(Exercise goal) Output exactly the lines that run from the top of the entries to the line holding "partial solutions. In", including both of those lines.

--- Records provided Enclosed Below ---

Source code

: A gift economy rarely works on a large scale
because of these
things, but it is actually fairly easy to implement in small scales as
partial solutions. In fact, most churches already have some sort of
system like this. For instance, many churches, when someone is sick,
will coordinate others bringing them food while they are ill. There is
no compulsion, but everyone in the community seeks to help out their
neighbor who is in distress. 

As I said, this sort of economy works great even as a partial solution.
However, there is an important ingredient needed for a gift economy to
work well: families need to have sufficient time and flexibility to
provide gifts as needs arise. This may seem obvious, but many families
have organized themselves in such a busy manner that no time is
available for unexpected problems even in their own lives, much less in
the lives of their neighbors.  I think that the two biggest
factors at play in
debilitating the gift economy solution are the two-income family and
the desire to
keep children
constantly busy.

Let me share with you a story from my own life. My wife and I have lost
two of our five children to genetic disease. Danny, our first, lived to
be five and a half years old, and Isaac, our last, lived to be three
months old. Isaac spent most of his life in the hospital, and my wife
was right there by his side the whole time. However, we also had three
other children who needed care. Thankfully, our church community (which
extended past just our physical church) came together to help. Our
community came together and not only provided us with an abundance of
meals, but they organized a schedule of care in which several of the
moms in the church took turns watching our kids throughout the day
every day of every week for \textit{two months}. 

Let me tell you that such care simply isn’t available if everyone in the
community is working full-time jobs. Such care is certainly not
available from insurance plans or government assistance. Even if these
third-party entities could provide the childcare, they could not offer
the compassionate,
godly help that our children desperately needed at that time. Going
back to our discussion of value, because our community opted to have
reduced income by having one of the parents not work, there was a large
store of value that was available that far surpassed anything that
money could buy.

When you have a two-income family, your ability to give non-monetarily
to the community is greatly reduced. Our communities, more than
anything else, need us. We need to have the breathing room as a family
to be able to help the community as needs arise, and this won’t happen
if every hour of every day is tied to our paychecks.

--- End of Enclosed Records provided ---

(Written reply)
Source code

: A gift economy rarely works on a large scale
because of these
things, but it is actually fairly easy to implement in small scales as
partial solutions. In fact, most churches already have some sort of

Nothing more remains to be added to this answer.